The Yankees still own first place in the AL East, so that is not their concern. The concern is a level of play that has dropped what was once a 10-game lead in mid-July to two games with 28 games remaining.
The quality of play was bad again during Sunday’s 8-3 loss. The game quickly unraveled for Phil Hughes, who allowed two home runs to Mark Reynolds, including a mammoth three-run shot with nobody out in the sixth inning.
“We need to play better baseball,” manager Joe Girardi said. “I’m asked every day what my level of concern [is]. The concern is you play better baseball not where you are in the standings because we’re still in control of our destination. The concern is we need to play better. Offensively, defensively and pitching -- all things.”
“It’s pretty simple,” Derek Jeter said. “We’re not doing a lot of the things well -- pitching, offensively and defensively. It happens to every team every year at some point of the season. We had periods where we played well and periods where we played poorly. Right now, we’re playing poorly.”
Besides losing a game in the standings to the Orioles, they are up just 3 1/2 games on the Rays, whom they visit Monday and face again at Yankee Stadium in two weeks. They have been outscored 77-57 and are hitting .226 (120-for-530) with 125 strikeouts since Aug. 15, when they had a three-game winning streak and had won seven of eight following a stretch of 12 losses in 18 games.
“All I hear is concern this, concern that,” Nick Swisher said. “Nobody’s concerned. We’re two games up. It’s the beginning of September. If you told me in spring training, I’d buy into that. So there’s no concern over here. We are disappointed and we do need to play better.”
The latest disappointing performance came after Hughes allowed two long home runs to Reynolds on consecutive at-bats.
Reynolds’ first home went to left field on a 2-2 fastball leading off the fifth to cut the Yankee lead to 2-1. An inning later, Hughes walked Nate McLouth before giving up line drive singles to Adam Jones and Matt Wieters.
Instead of sticking with his primary pitch, Hughes got ahead 0-1 with a slider but on the next pitch hung a 74-mph curveball that landed 437 feet away in the left-field bleachers.
“The wheels just came off,” Hughes said. “Everything was flat but really the two home runs to Reynolds were killer.”
“He just stopped making pitches,” Girardi said. “It looked like he was getting too much of the plate.”
Reynolds was 1-for-6 against Hughes coming into the game and by the time he came up in the sixth with two on, it seemed that Girardi would lift him. Girardi decided he did not want to mix and match with righty Cody Eppley, lefty Boone Logan and another right-handed pitcher, especially without anyone out.

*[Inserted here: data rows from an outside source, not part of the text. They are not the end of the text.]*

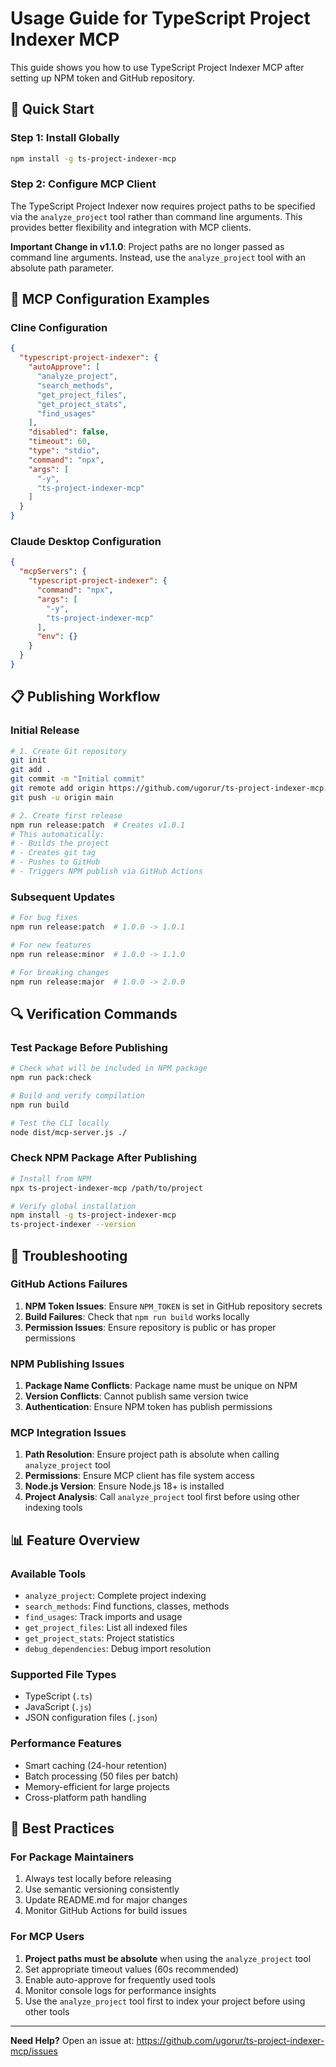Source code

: # Usage Guide for TypeScript Project Indexer MCP

This guide shows you how to use TypeScript Project Indexer MCP after setting up NPM token and GitHub repository.

## 🚀 Quick Start

### Step 1: Install Globally
```bash
npm install -g ts-project-indexer-mcp
```

### Step 2: Configure MCP Client
The TypeScript Project Indexer now requires project paths to be specified via the `analyze_project` tool rather than command line arguments. This provides better flexibility and integration with MCP clients.

**Important Change in v1.1.0**: Project paths are no longer passed as command line arguments. Instead, use the `analyze_project` tool with an absolute path parameter.

## 🔧 MCP Configuration Examples

### Cline Configuration
```json
{
  "typescript-project-indexer": {
    "autoApprove": [
      "analyze_project",
      "search_methods", 
      "get_project_files",
      "get_project_stats",
      "find_usages"
    ],
    "disabled": false,
    "timeout": 60,
    "type": "stdio",
    "command": "npx",
    "args": [
      "-y", 
      "ts-project-indexer-mcp"
    ]
  }
}
```

### Claude Desktop Configuration
```json
{
  "mcpServers": {
    "typescript-project-indexer": {
      "command": "npx",
      "args": [
        "-y",
        "ts-project-indexer-mcp"
      ],
      "env": {}
    }
  }
}
```

## 📋 Publishing Workflow

### Initial Release
```bash
# 1. Create Git repository
git init
git add .
git commit -m "Initial commit"
git remote add origin https://github.com/ugorur/ts-project-indexer-mcp.git
git push -u origin main

# 2. Create first release
npm run release:patch  # Creates v1.0.1
# This automatically:
# - Builds the project
# - Creates git tag
# - Pushes to GitHub
# - Triggers NPM publish via GitHub Actions
```

### Subsequent Updates
```bash
# For bug fixes
npm run release:patch  # 1.0.0 -> 1.0.1

# For new features  
npm run release:minor  # 1.0.0 -> 1.1.0

# For breaking changes
npm run release:major  # 1.0.0 -> 2.0.0
```

## 🔍 Verification Commands

### Test Package Before Publishing
```bash
# Check what will be included in NPM package
npm run pack:check

# Build and verify compilation
npm run build

# Test the CLI locally
node dist/mcp-server.js ./
```

### Check NPM Package After Publishing
```bash
# Install from NPM
npx ts-project-indexer-mcp /path/to/project

# Verify global installation
npm install -g ts-project-indexer-mcp
ts-project-indexer --version
```

## 🐛 Troubleshooting

### GitHub Actions Failures
1. **NPM Token Issues**: Ensure `NPM_TOKEN` is set in GitHub repository secrets
2. **Build Failures**: Check that `npm run build` works locally
3. **Permission Issues**: Ensure repository is public or has proper permissions

### NPM Publishing Issues
1. **Package Name Conflicts**: Package name must be unique on NPM
2. **Version Conflicts**: Cannot publish same version twice
3. **Authentication**: Ensure NPM token has publish permissions

### MCP Integration Issues
1. **Path Resolution**: Ensure project path is absolute when calling `analyze_project` tool
2. **Permissions**: Ensure MCP client has file system access
3. **Node.js Version**: Ensure Node.js 18+ is installed
4. **Project Analysis**: Call `analyze_project` tool first before using other indexing tools

## 📊 Feature Overview

### Available Tools
- `analyze_project`: Complete project indexing
- `search_methods`: Find functions, classes, methods
- `find_usages`: Track imports and usage
- `get_project_files`: List all indexed files
- `get_project_stats`: Project statistics
- `debug_dependencies`: Debug import resolution

### Supported File Types
- TypeScript (`.ts`)
- JavaScript (`.js`)
- JSON configuration files (`.json`)

### Performance Features
- Smart caching (24-hour retention)
- Batch processing (50 files per batch)
- Memory-efficient for large projects
- Cross-platform path handling

## 🎯 Best Practices

### For Package Maintainers
1. Always test locally before releasing
2. Use semantic versioning consistently
3. Update README.md for major changes
4. Monitor GitHub Actions for build issues

### For MCP Users
1. **Project paths must be absolute** when using the `analyze_project` tool
2. Set appropriate timeout values (60s recommended)
3. Enable auto-approve for frequently used tools
4. Monitor console logs for performance insights
5. Use the `analyze_project` tool first to index your project before using other tools

---

**Need Help?** Open an issue at: https://github.com/ugorur/ts-project-indexer-mcp/issues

“That was my decision, OK, to leave him in there,” Girardi said. “He struck him out and [had] given up a home run. Reynolds is a guy that is going to strike out his share. There are different things he can do to him. He hung a breaking ball. My other choice is bring in Eppley there and then to bring in Boonie to the left-hander. Then I got to bring in another right-hander. I felt better leaving Hughsie in against Reynolds than what I would have done after Boone. If there’s one out, it’s a different story but there was nobody out.”
Before getting to the decisive at-bat against Reynolds, Hughes looked like the pitcher who had been 6-0 with a 1.62 ERA in his previous seven home starts. It was that reason why his turn was pushed up and Hughes started strong by retiring the first eight on mostly fastballs and getting out of trouble in the fifth following Reynolds’s first home run.
Hughes and the Yankees’ could have been in worse shape if not for Chris Dickerson. Dickerson hit a two-run home run in his first at-bat of the year and then sprinted toward the center-field fence to rob Adam Jones of a two-run home run for the final out of the seventh.
Dickerson did not get a chance to continue one of the best days of his career. In the seventh against left-handed reliever Randy Wolf, Andruw Jones weakly flied out to right field with a man on first and the inning ended when Derek Jeter bounced into a double play and to essentially end any chance for a comeback.